Step-by-step explanation:

Let's use the definition of the Laplace transform and the identity given: $\mathcal{L}[t \cos 5t]=(-1)F'(s)$ with $F(s)=\mathcal{L}[\cos 5t]$ .

Now, $F(s)=\int_0 ^{+ \infty}e^{-st}\cos(5t) dt$ . Using integration by parts with u=e^(-st) and dv=cos(5t), we obtain that $F(s)=\frac{1}{5}\sin(5t)e^{-st} |_{0}^{+\infty}+\frac{s}{5}\int_0 ^{+ \infty}e^{-st}\sin(5t) dt=\int_0 ^{+ \infty}e^{-st}\sin(5t) dt$ .

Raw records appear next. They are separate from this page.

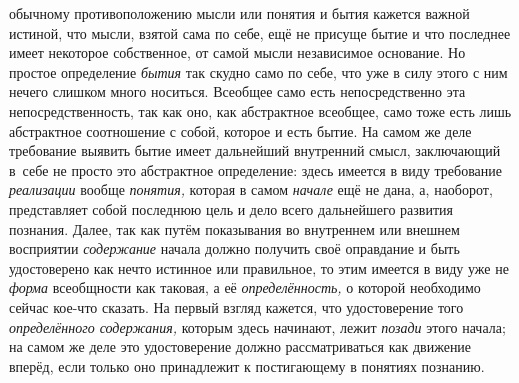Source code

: обычному противоположению мысли или понятия и бытия кажется важной истиной,
что мысли, взятой сама по себе, ещё не присуще бытие и что последнее имеет
некоторое собственное, от самой мысли независимое основание. Но простое
определение {\em бытия}
так скудно само по себе, что уже в силу этого с ним нечего
слишком много носиться. Всеобщее само есть непосредственно эта
непосредственность, так как оно, как абстрактное всеобщее, само тоже есть
лишь абстрактное соотношение с собой, которое и есть бытие. На самом же
деле требование выявить бытие имеет дальнейший внутренний
смысл, заключающий в~себе не просто это абстрактное определение: здесь
имеется в виду требование {\em реализации} вообще
{\em понятия,} которая в самом {\em начале} ещё не
дана, а, наоборот, представляет собой последнюю цель и дело всего
дальнейшего развития познания. Далее, так как путём показывания во
внутреннем или внешнем восприятии {\em содержание} начала
должно получить своё оправдание и быть удостоверено как нечто истинное или
правильное, то этим имеется в виду уже не
{\em форма} всеобщности
как таковая, а её {\em определённость,}
о которой необходимо сейчас кое-что сказать. На первый взгляд
кажется, что удостоверение того {\em определённого содержания,}
которым здесь начинают, лежит {\em позади} этого начала;
на самом же деле это удостоверение должно рассматриваться как движение
вперёд, если только оно принадлежит к постигающему в понятиях познанию.

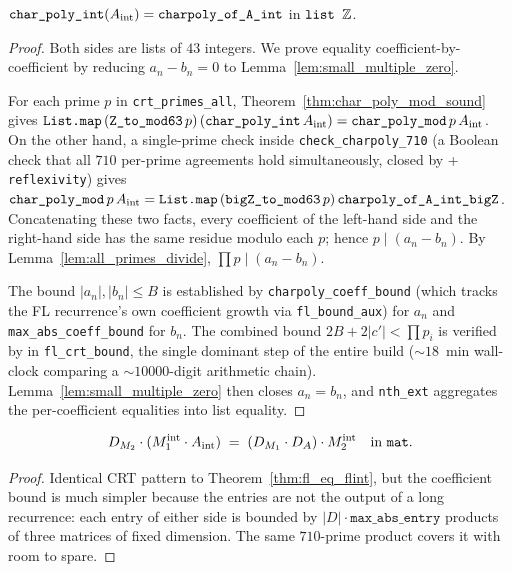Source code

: \begin{theorem}
\label{thm:fl_eq_flint}
\rocqok
{}
$\texttt{char\_poly\_int}(\Aint) = \texttt{charpoly\_of\_A\_int}$
in $\texttt{list }\Z$.
\end{theorem}
\begin{proof}\rocqok
Both sides are lists of $43$ integers. We prove equality
coefficient-by-coefficient by reducing
$a_n - b_n = 0$ to Lemma~\ref{lem:small_multiple_zero}.

For each prime $p$ in \texttt{crt\_primes\_all},
Theorem~\ref{thm:char_poly_mod_sound} gives
$\texttt{List.map}\,(\texttt{Z\_to\_mod63}\,p)\,
   (\texttt{char\_poly\_int}\,\Aint)
   = \texttt{char\_poly\_mod}\,p\,\Aint$.
On the other hand, a single-prime \vmcompute{} check inside
\texttt{check\_charpoly\_710} (a Boolean check that all $710$ per-prime
agreements hold simultaneously, closed by \vmcompute{} +
\texttt{reflexivity}) gives
$\texttt{char\_poly\_mod}\,p\,\Aint
   = \texttt{List.map}\,(\texttt{bigZ\_to\_mod63}\,p)\,
       \texttt{charpoly\_of\_A\_int\_bigZ}$.
Concatenating these two facts, every coefficient of the
left-hand side and the right-hand side has the same residue modulo
each $p$; hence $p \mid (a_n - b_n)$. By
Lemma~\ref{lem:all_primes_divide}, $\prod p \mid (a_n - b_n)$.

The bound $|a_n|, |b_n| \le B$ is established by
\texttt{charpoly\_coeff\_bound} (which tracks the FL recurrence's
own coefficient growth via \texttt{fl\_bound\_aux}) for $a_n$ and
\texttt{max\_abs\_coeff\_bound} for $b_n$. The combined bound
$2B + 2|c'| < \prod p_i$ is verified by \vmcompute{} in
\texttt{fl\_crt\_bound}, the single dominant step of the entire
build (${\sim}18$~min wall-clock comparing a ${\sim}10000$-digit
arithmetic chain). Lemma~\ref{lem:small_multiple_zero} then closes
$a_n = b_n$, and \texttt{nth\_ext} aggregates the per-coefficient
equalities into list equality.
\end{proof}

\begin{theorem}\label{thm:matrix_identity_Z}
\rocqok
{}
\[
\DMtwo \cdot (\Mone^{\mathrm{int}} \cdot \Aint)
   \;=\; (\DMone \cdot \DA) \cdot \Mtwo^{\mathrm{int}}
   \quad\text{in } \texttt{mat}.
\]
\end{theorem}
\begin{proof}\rocqok
Identical CRT pattern to Theorem~\ref{thm:fl_eq_flint}, but the
coefficient bound is much simpler because the entries are not the
output of a long recurrence: each entry of either side is bounded by
$|D| \cdot \texttt{max\_abs\_entry}$ products of three matrices of
fixed dimension. The same $710$-prime product covers it with room
to spare.
\end{proof}

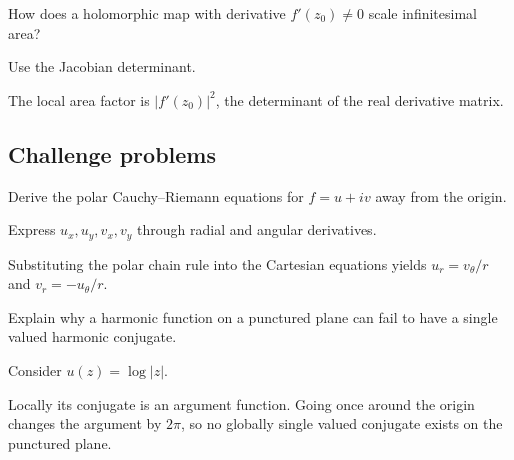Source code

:\begin{exercise}\label{exr:iv02-expand-14}
How does a holomorphic map with derivative \(f'(z_0)\ne0\) scale infinitesimal area?
\end{exercise}
\begin{hint}
Use the Jacobian determinant.
\end{hint}
\begin{solution}
The local area factor is \(|f'(z_0)|^2\), the determinant of the real derivative matrix.
\end{solution}

\subsection*{Challenge problems}

\begin{exercise}\label{exr:iv02-expand-15}
Derive the polar Cauchy--Riemann equations for \(f=u+iv\) away from the origin.
\end{exercise}
\begin{hint}
Express \(u_x,u_y,v_x,v_y\) through radial and angular derivatives.
\end{hint}
\begin{solution}
Substituting the polar chain rule into the Cartesian equations yields \(u_r=v_\theta/r\) and \(v_r=-u_\theta/r\).
\end{solution}

\begin{exercise}\label{exr:iv02-expand-16}
Explain why a harmonic function on a punctured plane can fail to have a single valued harmonic conjugate.
\end{exercise}
\begin{hint}
Consider \(u(z)=\log|z|\).
\end{hint}
\begin{solution}
Locally its conjugate is an argument function. Going once around the origin changes the argument by \(2\pi\), so no globally single valued conjugate exists on the punctured plane.
\end{solution}

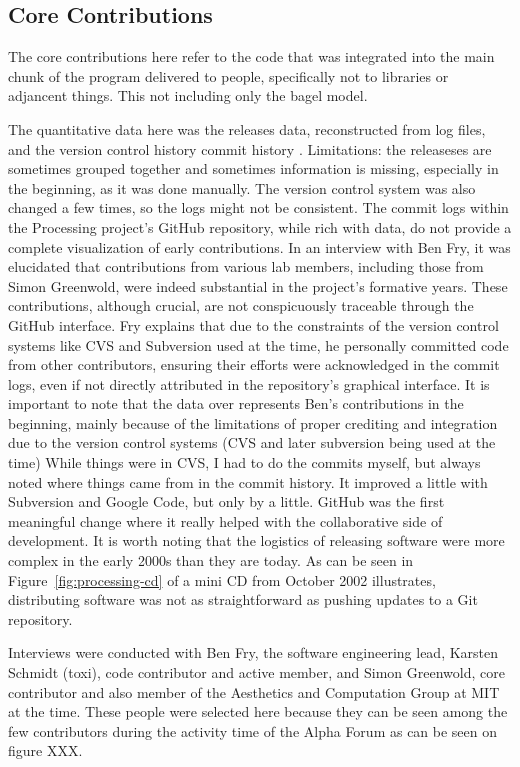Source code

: \subsection{Core Contributions}
The core contributions here refer to the code that was integrated into the main chunk of the program delivered to people, specifically not to libraries or adjancent things. This not including only the bagel model.

The quantitative data here was the releases data, reconstructed from log files, and the version control history commit history . Limitations: the releaseses are sometimes grouped together and sometimes information is missing, especially in the beginning, as it was done manually. The version control system was also changed a few times, so the logs might not be consistent. 
The commit logs within the Processing project's GitHub repository, while rich with data, do not provide a complete visualization of early contributions. In an interview with Ben Fry, it was elucidated that contributions from various lab members, including those from Simon Greenwold, were indeed substantial in the project's formative years. These contributions, although crucial, are not conspicuously traceable through the GitHub interface. Fry explains that due to the constraints of the version control systems like CVS and Subversion used at the time, he personally committed code from other contributors, ensuring their efforts were acknowledged in the commit logs, even if not directly attributed in the repository's graphical interface.
It is important to note that the data over represents Ben's contributions in the beginning, mainly because of the limitations of proper crediting and integration due to the version control systems (CVS and later subversion being used at the time)
While things were in CVS, I had to do the commits myself, but always noted where things came from in the commit history. It improved a little with Subversion and Google Code, but only by a little. GitHub was the first meaningful change where it really helped with the collaborative side of development. 
It is worth noting that the logistics of releasing software were more complex in the early 2000s than they are today. As can be seen in Figure~\ref{fig:processing-cd} of a mini CD from October 2002 illustrates, distributing software was not as straightforward as pushing updates to a Git repository.

Interviews were conducted with Ben Fry, the software engineering lead, Karsten Schmidt (toxi), code contributor and active member, and Simon Greenwold, core contributor and also member of the Aesthetics and Computation Group at MIT at the time. These people were selected here because they can be seen among the few contributors during the activity time of the Alpha Forum as can be seen on figure XXX. 

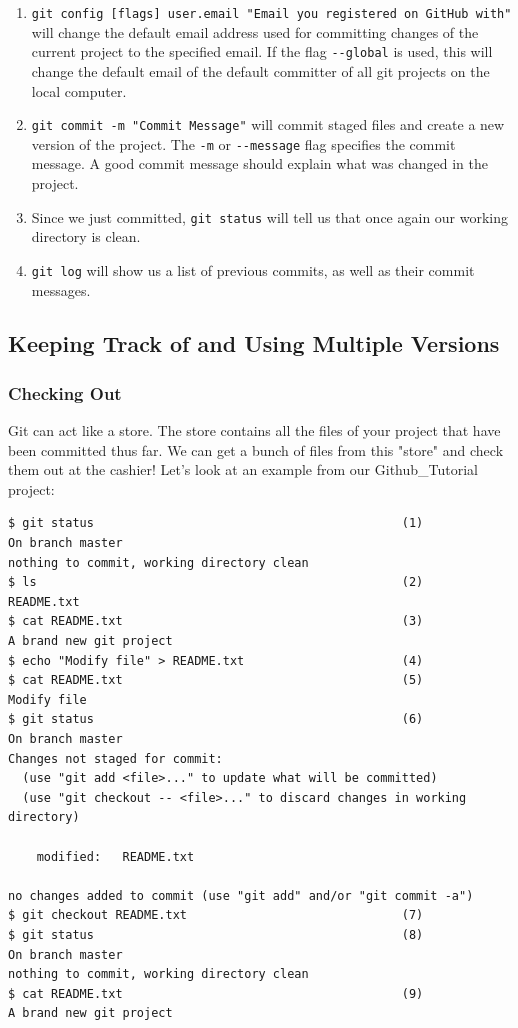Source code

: \documentclass[11pt,fleqn]{article}
\theoremstyle{definition}
\begin{document}
\begin{enumerate}
\item \verb|git config [flags] user.email "Email you registered on GitHub with"| will change the default email address used for committing changes of the current project to the specified email. If the flag \verb|--global| is used, this will change the default email of the default committer of all git projects on the local computer.
\item \verb|git commit -m "Commit Message"| will commit staged files and create a new version of the project. The \verb|-m| or \verb|--message| flag specifies the commit message. A good commit message should explain what was changed in the project.
\item Since we just committed, \verb|git status| will tell us that once again our working directory is clean.
\item \verb|git log| will show us a list of previous commits, as well as their commit messages.
\end{enumerate}

\newpage
\subsection{Keeping Track of and Using Multiple Versions}

\subsubsection{Checking Out}
Git can act like a store. The store contains all the files of your project that have been committed thus far. We can get a bunch of files from this "store" and check them out at the cashier! Let's look at an example from our Github\_Tutorial project:

\begin{verbatim}
$ git status                                           (1)
On branch master
nothing to commit, working directory clean
$ ls                                                   (2)
README.txt
$ cat README.txt                                       (3)
A brand new git project
$ echo "Modify file" > README.txt                      (4)
$ cat README.txt                                       (5)
Modify file
$ git status                                           (6)
On branch master
Changes not staged for commit:
  (use "git add <file>..." to update what will be committed)
  (use "git checkout -- <file>..." to discard changes in working directory)

	modified:   README.txt

no changes added to commit (use "git add" and/or "git commit -a")
$ git checkout README.txt                              (7)
$ git status                                           (8)
On branch master
nothing to commit, working directory clean
$ cat README.txt                                       (9)
A brand new git project
\end{verbatim}
\end{document}
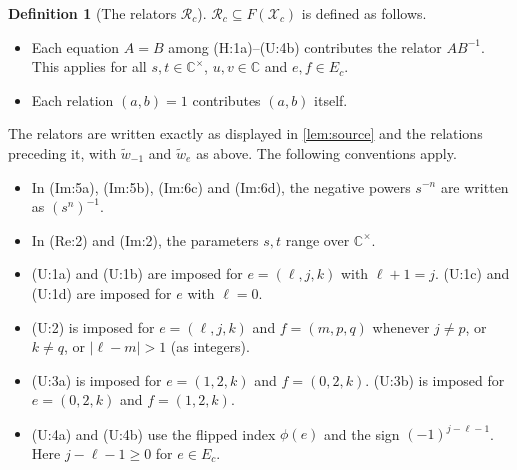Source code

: \documentclass[11pt]{article}
\theoremstyle{definition}
\newtheorem{definition}[theorem]{Definition}
\theoremstyle{remark}
\newcommand{\cX}{\mathcal{X}}
\newcommand{\cR}{\mathcal{R}}
\newcommand{\C}{\mathbb{C}}
\newcommand{\wt}{\widetilde{w}}
\begin{document}
\begin{definition}[The relators $\cR_c$]
$\cR_c\subseteq F(\cX_c)$ is defined as follows.
\begin{itemize}
\item Each equation $A=B$ among (H:1a)--(U:4b) contributes the relator $AB^{-1}$. This applies for all $s,t\in\C^\times$, $u,v\in\C$ and $e,f\in E_c$.
\item Each relation $(a,b)=1$ contributes $(a,b)$ itself.
\end{itemize}
The relators are written exactly as displayed in \cref{lem:source} and the relations preceding it, with $\wt_{-1}$ and $\wt_e$ as above. The following conventions apply.
\begin{itemize}
\item In (Im:5a), (Im:5b), (Im:6c) and (Im:6d), the negative powers $s^{-n}$ are written as $(s^n)^{-1}$.
\item In (Re:2) and (Im:2), the parameters $s,t$ range over $\C^\times$.
\item (U:1a) and (U:1b) are imposed for $e=(\ell,j,k)$ with $\ell+1=j$. (U:1c) and (U:1d) are imposed for $e$ with $\ell=0$.
\item (U:2) is imposed for $e=(\ell,j,k)$ and $f=(m,p,q)$ whenever $j\neq p$, or $k\neq q$, or $|\ell-m|>1$ (as integers).
\item (U:3a) is imposed for $e=(1,2,k)$ and $f=(0,2,k)$. (U:3b) is imposed for $e=(0,2,k)$ and $f=(1,2,k)$.
\item (U:4a) and (U:4b) use the flipped index $\phi(e)$ and the sign $(-1)^{j-\ell-1}$. Here $j-\ell-1\geq0$ for $e\in E_c$.
\end{itemize}
\end{definition}
\end{document}
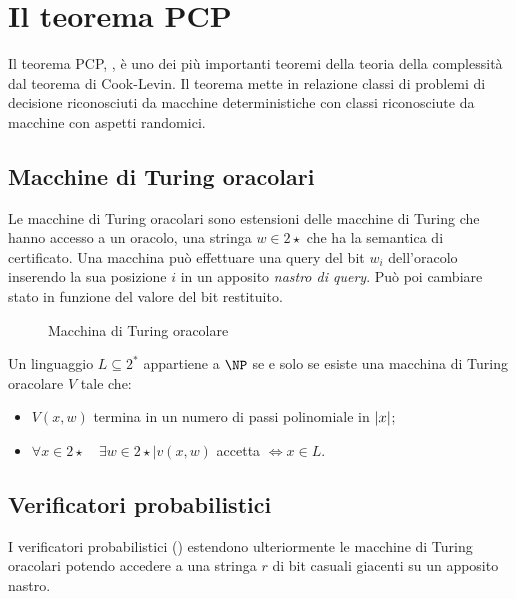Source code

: 


\section{Il teorema PCP}
Il teorema PCP, , è uno dei più importanti teoremi della teoria della complessità dal teorema di Cook-Levin.
Il teorema mette in relazione classi di problemi di decisione riconosciuti da macchine deterministiche con classi riconosciute da macchine con aspetti randomici.


\subsection{Macchine di Turing oracolari}
Le macchine di Turing oracolari sono estensioni delle macchine di Turing che hanno accesso a un oracolo, una stringa $w\in 2\star$ che ha la semantica di certificato.
Una macchina può effettuare una query del bit $w_i$ dell'oracolo inserendo la sua posizione $i$ in un apposito \emph{nastro di query}.
Può poi cambiare stato in funzione del valore del bit restituito.

\begin{figure}[ht]
	\centering
	
	\caption{Macchina di Turing oracolare}
	\label{fig:mdtoracle}
\end{figure}

\begin{defin}
	Un linguaggio $L\subseteq 2^*$ appartiene a $\NP$ se e solo se esiste una macchina di Turing oracolare $V$ tale che:
	\begin{itemize}
		\item $V(x,w)$ termina in un numero di passi polinomiale in $|x|$;
		\item $\forall x\in 2\star \quad \exists w\in 2\star \mid v(x,w)$ accetta $\iff x\in L$.
	\end{itemize}
\end{defin}


\subsection{Verificatori probabilistici}
I verificatori probabilistici () estendono ulteriormente le macchine di Turing oracolari potendo accedere a una stringa $r$ di bit casuali giacenti su un apposito nastro.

Using integration by parts again with u=e^(-st) and dv=sin(5t), we obtain that

$F(s)=\frac{s}{5}(\frac{-1}{5}\cos(5t)e^{-st} |_{0}^{+\infty}-\frac{s}{5}\int_0 ^{+ \infty}e^{-st}\sin(5t) dt)=\frac{s}{5}(\frac{1}{5}-\frac{s}{5}\int_0^{+ \infty}e^{-st}\sin(5t) dt)=\frac{s}{5}-\frac{s^2}{25}F(s)$ .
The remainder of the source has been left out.